*GOAL OF THE EXERCISE:* An exact transcription of all the entries below is required.

[RECORDS FOR THIS EXERCISE — start]

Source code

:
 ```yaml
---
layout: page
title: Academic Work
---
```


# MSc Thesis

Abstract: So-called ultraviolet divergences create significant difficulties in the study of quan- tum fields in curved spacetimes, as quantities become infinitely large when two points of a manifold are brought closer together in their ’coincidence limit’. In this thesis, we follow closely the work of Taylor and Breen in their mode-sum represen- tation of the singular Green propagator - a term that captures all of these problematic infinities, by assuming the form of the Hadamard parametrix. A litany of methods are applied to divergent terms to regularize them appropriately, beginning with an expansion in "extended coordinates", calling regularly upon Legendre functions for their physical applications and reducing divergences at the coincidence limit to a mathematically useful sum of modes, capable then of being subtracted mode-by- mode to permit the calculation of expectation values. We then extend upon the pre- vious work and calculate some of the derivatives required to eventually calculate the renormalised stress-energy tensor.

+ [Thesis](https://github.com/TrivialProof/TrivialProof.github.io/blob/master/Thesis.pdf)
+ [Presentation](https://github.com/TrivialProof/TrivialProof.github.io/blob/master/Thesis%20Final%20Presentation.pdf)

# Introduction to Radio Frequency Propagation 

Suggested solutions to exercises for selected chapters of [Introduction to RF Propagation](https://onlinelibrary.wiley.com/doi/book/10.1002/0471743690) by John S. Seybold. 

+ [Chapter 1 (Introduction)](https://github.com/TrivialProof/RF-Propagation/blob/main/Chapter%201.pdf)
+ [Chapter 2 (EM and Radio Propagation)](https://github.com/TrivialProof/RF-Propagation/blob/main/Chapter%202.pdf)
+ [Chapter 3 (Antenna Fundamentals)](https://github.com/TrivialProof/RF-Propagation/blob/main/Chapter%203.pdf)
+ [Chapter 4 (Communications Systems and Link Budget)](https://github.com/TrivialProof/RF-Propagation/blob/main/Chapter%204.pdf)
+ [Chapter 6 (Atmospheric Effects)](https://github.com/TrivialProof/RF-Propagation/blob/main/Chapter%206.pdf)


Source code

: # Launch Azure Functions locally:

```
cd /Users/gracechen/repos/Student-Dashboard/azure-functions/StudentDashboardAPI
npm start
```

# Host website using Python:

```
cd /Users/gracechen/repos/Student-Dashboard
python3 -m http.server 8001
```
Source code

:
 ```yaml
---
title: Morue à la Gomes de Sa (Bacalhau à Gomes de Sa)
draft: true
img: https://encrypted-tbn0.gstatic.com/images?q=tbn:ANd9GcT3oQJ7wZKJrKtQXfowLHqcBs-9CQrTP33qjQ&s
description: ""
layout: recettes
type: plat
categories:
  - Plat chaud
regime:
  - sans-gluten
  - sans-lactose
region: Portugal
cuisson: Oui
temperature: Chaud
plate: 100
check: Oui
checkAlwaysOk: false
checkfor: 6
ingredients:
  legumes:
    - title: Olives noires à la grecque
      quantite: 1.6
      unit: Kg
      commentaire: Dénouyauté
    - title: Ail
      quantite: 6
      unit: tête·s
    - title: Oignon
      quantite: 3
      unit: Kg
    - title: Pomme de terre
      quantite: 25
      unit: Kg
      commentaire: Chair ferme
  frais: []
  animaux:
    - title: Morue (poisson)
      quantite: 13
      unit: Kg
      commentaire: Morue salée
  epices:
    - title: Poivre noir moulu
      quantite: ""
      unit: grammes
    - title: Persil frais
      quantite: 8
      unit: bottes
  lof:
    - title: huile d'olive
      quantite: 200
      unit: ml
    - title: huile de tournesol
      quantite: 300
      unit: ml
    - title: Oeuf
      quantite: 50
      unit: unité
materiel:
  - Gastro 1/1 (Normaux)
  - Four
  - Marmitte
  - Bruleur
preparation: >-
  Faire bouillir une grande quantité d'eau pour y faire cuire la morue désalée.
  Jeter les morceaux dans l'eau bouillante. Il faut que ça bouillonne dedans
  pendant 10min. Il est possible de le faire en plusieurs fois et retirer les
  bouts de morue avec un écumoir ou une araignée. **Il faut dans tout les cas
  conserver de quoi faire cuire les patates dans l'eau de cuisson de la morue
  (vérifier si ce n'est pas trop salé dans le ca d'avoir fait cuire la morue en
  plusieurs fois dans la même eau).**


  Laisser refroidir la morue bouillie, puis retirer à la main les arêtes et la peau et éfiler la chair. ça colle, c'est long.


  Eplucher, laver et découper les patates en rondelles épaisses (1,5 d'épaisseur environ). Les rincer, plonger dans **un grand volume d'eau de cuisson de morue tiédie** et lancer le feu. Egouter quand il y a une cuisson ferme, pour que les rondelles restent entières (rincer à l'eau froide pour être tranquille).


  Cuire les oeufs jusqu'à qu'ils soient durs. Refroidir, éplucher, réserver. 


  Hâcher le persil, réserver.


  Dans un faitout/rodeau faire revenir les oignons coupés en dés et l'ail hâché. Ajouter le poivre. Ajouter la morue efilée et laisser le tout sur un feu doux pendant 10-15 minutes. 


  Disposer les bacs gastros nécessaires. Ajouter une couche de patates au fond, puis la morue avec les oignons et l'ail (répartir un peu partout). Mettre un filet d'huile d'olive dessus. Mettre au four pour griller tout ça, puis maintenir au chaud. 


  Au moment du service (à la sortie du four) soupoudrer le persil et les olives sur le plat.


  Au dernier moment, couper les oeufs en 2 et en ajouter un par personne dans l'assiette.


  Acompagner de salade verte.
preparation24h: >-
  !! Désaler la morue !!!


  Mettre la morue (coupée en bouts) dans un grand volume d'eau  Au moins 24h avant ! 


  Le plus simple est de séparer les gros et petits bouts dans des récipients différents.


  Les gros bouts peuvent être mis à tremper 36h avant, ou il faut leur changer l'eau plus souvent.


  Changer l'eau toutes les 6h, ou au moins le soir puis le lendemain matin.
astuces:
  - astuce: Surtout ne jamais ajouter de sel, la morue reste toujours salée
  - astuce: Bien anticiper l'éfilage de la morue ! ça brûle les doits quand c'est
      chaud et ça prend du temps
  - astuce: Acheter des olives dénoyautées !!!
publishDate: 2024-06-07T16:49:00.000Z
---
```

[RECORDS FOR THIS EXERCISE — finish]

*ANSWER SECTION:*
Source code

:
 ```yaml
---
layout: page
title: Academic Work
---
```


# MSc Thesis

Abstract: So-called ultraviolet divergences create significant difficulties in the study of quan- tum fields in curved spacetimes, as quantities become infinitely large when two points of a manifold are brought closer together in their ’coincidence limit’. In this thesis, we follow closely the work of Taylor and Breen in their mode-sum represen- tation of the singular Green propagator - a term that captures all of these problematic infinities, by assuming the form of the Hadamard parametrix. A litany of methods are applied to divergent terms to regularize them appropriately, beginning with an expansion in "extended coordinates", calling regularly upon Legendre functions for their physical applications and reducing divergences at the coincidence limit to a mathematically useful sum of modes, capable then of being subtracted mode-by- mode to permit the calculation of expectation values. We then extend upon the pre- vious work and calculate some of the derivatives required to eventually calculate the renormalised stress-energy tensor.

+ [Thesis](https://github.com/TrivialProof/TrivialProof.github.io/blob/master/Thesis.pdf)
+ [Presentation](https://github.com/TrivialProof/TrivialProof.github.io/blob/master/Thesis%20Final%20Presentation.pdf)

# Introduction to Radio Frequency Propagation 

Suggested solutions to exercises for selected chapters of [Introduction to RF Propagation](https://onlinelibrary.wiley.com/doi/book/10.1002/0471743690) by John S. Seybold. 

+ [Chapter 1 (Introduction)](https://github.com/TrivialProof/RF-Propagation/blob/main/Chapter%201.pdf)
+ [Chapter 2 (EM and Radio Propagation)](https://github.com/TrivialProof/RF-Propagation/blob/main/Chapter%202.pdf)
+ [Chapter 3 (Antenna Fundamentals)](https://github.com/TrivialProof/RF-Propagation/blob/main/Chapter%203.pdf)
+ [Chapter 4 (Communications Systems and Link Budget)](https://github.com/TrivialProof/RF-Propagation/blob/main/Chapter%204.pdf)
+ [Chapter 6 (Atmospheric Effects)](https://github.com/TrivialProof/RF-Propagation/blob/main/Chapter%206.pdf)


Source code

: # Launch Azure Functions locally:

```
cd /Users/gracechen/repos/Student-Dashboard/azure-functions/StudentDashboardAPI
npm start
```

# Host website using Python:

```
cd /Users/gracechen/repos/Student-Dashboard
python3 -m http.server 8001
```
Source code

:
 ```yaml
---
title: Morue à la Gomes de Sa (Bacalhau à Gomes de Sa)
draft: true
img: https://encrypted-tbn0.gstatic.com/images?q=tbn:ANd9GcT3oQJ7wZKJrKtQXfowLHqcBs-9CQrTP33qjQ&s
description: ""
layout: recettes
type: plat
categories:
  - Plat chaud
regime:
  - sans-gluten
  - sans-lactose
region: Portugal
cuisson: Oui
temperature: Chaud
plate: 100
check: Oui
checkAlwaysOk: false
checkfor: 6
ingredients:
  legumes:
    - title: Olives noires à la grecque
      quantite: 1.6
      unit: Kg
      commentaire: Dénouyauté
    - title: Ail
      quantite: 6
      unit: tête·s
    - title: Oignon
      quantite: 3
      unit: Kg
    - title: Pomme de terre
      quantite: 25
      unit: Kg
      commentaire: Chair ferme
  frais: []
  animaux:
    - title: Morue (poisson)
      quantite: 13
      unit: Kg
      commentaire: Morue salée
  epices:
    - title: Poivre noir moulu
      quantite: ""
      unit: grammes
    - title: Persil frais
      quantite: 8
      unit: bottes
  lof:
    - title: huile d'olive
      quantite: 200
      unit: ml
    - title: huile de tournesol
      quantite: 300
      unit: ml
    - title: Oeuf
      quantite: 50
      unit: unité
materiel:
  - Gastro 1/1 (Normaux)
  - Four
  - Marmitte
  - Bruleur
preparation: >-
  Faire bouillir une grande quantité d'eau pour y faire cuire la morue désalée.
  Jeter les morceaux dans l'eau bouillante. Il faut que ça bouillonne dedans
  pendant 10min. Il est possible de le faire en plusieurs fois et retirer les
  bouts de morue avec un écumoir ou une araignée. **Il faut dans tout les cas
  conserver de quoi faire cuire les patates dans l'eau de cuisson de la morue
  (vérifier si ce n'est pas trop salé dans le ca d'avoir fait cuire la morue en
  plusieurs fois dans la même eau).**


  Laisser refroidir la morue bouillie, puis retirer à la main les arêtes et la peau et éfiler la chair. ça colle, c'est long.


  Eplucher, laver et découper les patates en rondelles épaisses (1,5 d'épaisseur environ). Les rincer, plonger dans **un grand volume d'eau de cuisson de morue tiédie** et lancer le feu. Egouter quand il y a une cuisson ferme, pour que les rondelles restent entières (rincer à l'eau froide pour être tranquille).


  Cuire les oeufs jusqu'à qu'ils soient durs. Refroidir, éplucher, réserver. 


  Hâcher le persil, réserver.


  Dans un faitout/rodeau faire revenir les oignons coupés en dés et l'ail hâché. Ajouter le poivre. Ajouter la morue efilée et laisser le tout sur un feu doux pendant 10-15 minutes. 


  Disposer les bacs gastros nécessaires. Ajouter une couche de patates au fond, puis la morue avec les oignons et l'ail (répartir un peu partout). Mettre un filet d'huile d'olive dessus. Mettre au four pour griller tout ça, puis maintenir au chaud. 


  Au moment du service (à la sortie du four) soupoudrer le persil et les olives sur le plat.


  Au dernier moment, couper les oeufs en 2 et en ajouter un par personne dans l'assiette.


  Acompagner de salade verte.
preparation24h: >-
  !! Désaler la morue !!!


  Mettre la morue (coupée en bouts) dans un grand volume d'eau  Au moins 24h avant ! 


  Le plus simple est de séparer les gros et petits bouts dans des récipients différents.


  Les gros bouts peuvent être mis à tremper 36h avant, ou il faut leur changer l'eau plus souvent.


  Changer l'eau toutes les 6h, ou au moins le soir puis le lendemain matin.
astuces:
  - astuce: Surtout ne jamais ajouter de sel, la morue reste toujours salée
  - astuce: Bien anticiper l'éfilage de la morue ! ça brûle les doits quand c'est
      chaud et ça prend du temps
  - astuce: Acheter des olives dénoyautées !!!
publishDate: 2024-06-07T16:49:00.000Z
---
```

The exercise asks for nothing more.